Jika dihitung atau diukur dari Raihan suara partai pendukung, tentu saja Jokowi kalah waktu itu. Terlebih Prabowo memiliki partai pendukung besar seperti Gerindra, Golkar, Demokrat (partai pemenang incumbent) dan PKS. Satu yang perlu diwaspadai kubu Prabowo saat ini adalah, mesin partai dari PDIP yang berjalan luar biasa maksimal serta dukungan relawan kandidat (Ganjar). Suara PDIP di Pileg 2019 berhasil naik signifikan dari sebelumnya (2014) sekitar 3,4 juta pemilih.

Hal itu diprediksi karena ada embel-embel Jokowi. Lalu lihat pemilu 1999 yang belum ada nama Jokowi, PDIP meraih jauh lebih banyak suara yakni 35.689.073 atau 33%. Tahun itu PDIP mendapat sentimen positif dari pemilih paska runtuhnya rezim Suharto. Tahun 2012, PDIP mendirikan dan menggelar sekolah partai bagi kadernya.
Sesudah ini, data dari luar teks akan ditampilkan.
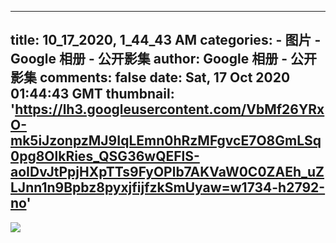 
---
title: 10_17_2020, 1_44_43 AM
categories: 
    - 图片
    - Google 相册 - 公开影集
author: Google 相册 - 公开影集
comments: false
date: Sat, 17 Oct 2020 01:44:43 GMT
thumbnail: 'https://lh3.googleusercontent.com/VbMf26YRxO-mk5iJzonpzMJ9IqLEmn0hRzMFgvcE7O8GmLSq0pg8OlkRies_QSG36wQEFlS-aoIDvJtPpjHXpTTs9FyOPlb7AKVaW0C0ZAEh_uZLJnn1n9Bpbz8pyxjfijfzkSmUyaw=w1734-h2792-no'
---

<div>   
<img src="https://lh3.googleusercontent.com/VbMf26YRxO-mk5iJzonpzMJ9IqLEmn0hRzMFgvcE7O8GmLSq0pg8OlkRies_QSG36wQEFlS-aoIDvJtPpjHXpTTs9FyOPlb7AKVaW0C0ZAEh_uZLJnn1n9Bpbz8pyxjfijfzkSmUyaw=w1734-h2792-no" style="max-width: 100%;" referrerpolicy="no-referrer">  
</div>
Sejak saat itu pendidikan dilakukan reguler dengan konsep kerja ideologis. Seluruh kader wajib turun ke bawah, mendampingi rakyat, membangun harapan, mengorganisir serta berjuang bersama.

Hal itu tidak hanya dilakukan saat menjelang pemilu saja, melainkan setiap saat terutama ketika menerima pendidikan kader di sekolah partai. Anggota PDIP yang terdaftar memiliki KTA memang tidak banyak, sekitar 477.777 (data saat pendaftaran PDIP ke KPU 2022). Namun simpatisan baik yang ada di organisasi sayap maupun di masyarakat jauh lebih besar. Hampir sepuluh tahun pemerintahan Jokowi juga diapresiasi publik baik.

Tentu saja itu berimplikasi kepada PDIP yang dalam hasil survey selalu menempati urutan pertama. Ganjar-Mahfud dan Prabowo-Gibran sama-aama berbau Jokowi sama-sama berbau PDIP (di mana Gibran masih belum menyatakan keluar PDIP). Kini kedua paslon akan beradu program dan kuat-kuatan figur. Terutama antara relawan Gibran dengan relawan Ganjar yang keduanya mendapat asupan dari relawan Jokowi yang berpendar. Selamat berkompetisi, salam demokrasi.